(Stored data entries)
***

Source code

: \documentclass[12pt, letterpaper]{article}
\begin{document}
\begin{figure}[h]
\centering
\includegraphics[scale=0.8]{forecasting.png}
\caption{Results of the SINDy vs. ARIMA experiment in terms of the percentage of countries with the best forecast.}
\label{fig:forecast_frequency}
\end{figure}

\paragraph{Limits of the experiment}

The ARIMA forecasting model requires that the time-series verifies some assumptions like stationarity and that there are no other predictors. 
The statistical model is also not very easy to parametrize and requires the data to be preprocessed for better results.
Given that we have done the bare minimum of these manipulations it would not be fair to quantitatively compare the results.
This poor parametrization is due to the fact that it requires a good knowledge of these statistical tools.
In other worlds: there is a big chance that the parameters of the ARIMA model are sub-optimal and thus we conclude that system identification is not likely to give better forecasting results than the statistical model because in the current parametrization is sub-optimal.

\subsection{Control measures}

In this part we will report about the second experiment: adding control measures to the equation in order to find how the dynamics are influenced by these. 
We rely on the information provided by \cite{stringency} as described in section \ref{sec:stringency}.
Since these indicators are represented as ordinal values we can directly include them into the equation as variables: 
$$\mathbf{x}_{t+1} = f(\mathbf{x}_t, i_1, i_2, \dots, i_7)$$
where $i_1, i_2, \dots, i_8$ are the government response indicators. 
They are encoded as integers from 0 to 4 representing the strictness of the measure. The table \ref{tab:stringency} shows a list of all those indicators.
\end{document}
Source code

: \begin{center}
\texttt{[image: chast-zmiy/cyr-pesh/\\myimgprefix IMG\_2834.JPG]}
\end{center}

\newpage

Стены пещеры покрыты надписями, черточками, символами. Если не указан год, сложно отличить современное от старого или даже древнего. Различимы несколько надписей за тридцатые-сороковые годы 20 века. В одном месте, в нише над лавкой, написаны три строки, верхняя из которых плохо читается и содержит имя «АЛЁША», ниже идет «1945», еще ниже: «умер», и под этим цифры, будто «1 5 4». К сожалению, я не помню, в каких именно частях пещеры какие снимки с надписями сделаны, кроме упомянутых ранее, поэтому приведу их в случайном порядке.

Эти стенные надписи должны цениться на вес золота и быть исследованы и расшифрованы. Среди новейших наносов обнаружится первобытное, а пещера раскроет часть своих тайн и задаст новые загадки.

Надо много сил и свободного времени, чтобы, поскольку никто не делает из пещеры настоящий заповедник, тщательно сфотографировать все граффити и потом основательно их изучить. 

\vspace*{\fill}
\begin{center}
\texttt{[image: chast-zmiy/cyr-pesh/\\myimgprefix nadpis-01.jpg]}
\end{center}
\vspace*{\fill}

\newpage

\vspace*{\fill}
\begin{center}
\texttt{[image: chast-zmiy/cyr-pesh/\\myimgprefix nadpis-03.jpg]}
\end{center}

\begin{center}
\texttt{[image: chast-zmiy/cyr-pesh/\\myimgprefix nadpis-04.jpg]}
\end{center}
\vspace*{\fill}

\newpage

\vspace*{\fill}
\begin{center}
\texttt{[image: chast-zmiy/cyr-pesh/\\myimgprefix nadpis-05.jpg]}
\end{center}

***

Reproduce the data shown above with every line intact.

▶ [Reply to the exercise]
Source code

: \documentclass[12pt, letterpaper]{article}
\begin{document}
\begin{figure}[h]
\centering
\includegraphics[scale=0.8]{forecasting.png}
\caption{Results of the SINDy vs. ARIMA experiment in terms of the percentage of countries with the best forecast.}
\label{fig:forecast_frequency}
\end{figure}

\paragraph{Limits of the experiment}

The ARIMA forecasting model requires that the time-series verifies some assumptions like stationarity and that there are no other predictors. 
The statistical model is also not very easy to parametrize and requires the data to be preprocessed for better results.
Given that we have done the bare minimum of these manipulations it would not be fair to quantitatively compare the results.
This poor parametrization is due to the fact that it requires a good knowledge of these statistical tools.
In other worlds: there is a big chance that the parameters of the ARIMA model are sub-optimal and thus we conclude that system identification is not likely to give better forecasting results than the statistical model because in the current parametrization is sub-optimal.

\subsection{Control measures}

In this part we will report about the second experiment: adding control measures to the equation in order to find how the dynamics are influenced by these. 
We rely on the information provided by \cite{stringency} as described in section \ref{sec:stringency}.
Since these indicators are represented as ordinal values we can directly include them into the equation as variables: 
$$\mathbf{x}_{t+1} = f(\mathbf{x}_t, i_1, i_2, \dots, i_7)$$
where $i_1, i_2, \dots, i_8$ are the government response indicators. 
They are encoded as integers from 0 to 4 representing the strictness of the measure. The table \ref{tab:stringency} shows a list of all those indicators.
\end{document}
Source code

: \begin{center}
\texttt{[image: chast-zmiy/cyr-pesh/\\myimgprefix IMG\_2834.JPG]}
\end{center}

\newpage

Стены пещеры покрыты надписями, черточками, символами. Если не указан год, сложно отличить современное от старого или даже древнего. Различимы несколько надписей за тридцатые-сороковые годы 20 века. В одном месте, в нише над лавкой, написаны три строки, верхняя из которых плохо читается и содержит имя «АЛЁША», ниже идет «1945», еще ниже: «умер», и под этим цифры, будто «1 5 4». К сожалению, я не помню, в каких именно частях пещеры какие снимки с надписями сделаны, кроме упомянутых ранее, поэтому приведу их в случайном порядке.

Эти стенные надписи должны цениться на вес золота и быть исследованы и расшифрованы. Среди новейших наносов обнаружится первобытное, а пещера раскроет часть своих тайн и задаст новые загадки.

Надо много сил и свободного времени, чтобы, поскольку никто не делает из пещеры настоящий заповедник, тщательно сфотографировать все граффити и потом основательно их изучить. 

\vspace*{\fill}
\begin{center}
\texttt{[image: chast-zmiy/cyr-pesh/\\myimgprefix nadpis-01.jpg]}
\end{center}
\vspace*{\fill}

\newpage

\vspace*{\fill}
\begin{center}
\texttt{[image: chast-zmiy/cyr-pesh/\\myimgprefix nadpis-03.jpg]}
\end{center}

\begin{center}
\texttt{[image: chast-zmiy/cyr-pesh/\\myimgprefix nadpis-04.jpg]}
\end{center}
\vspace*{\fill}

\newpage

\vspace*{\fill}
\begin{center}
\texttt{[image: chast-zmiy/cyr-pesh/\\myimgprefix nadpis-05.jpg]}
\end{center}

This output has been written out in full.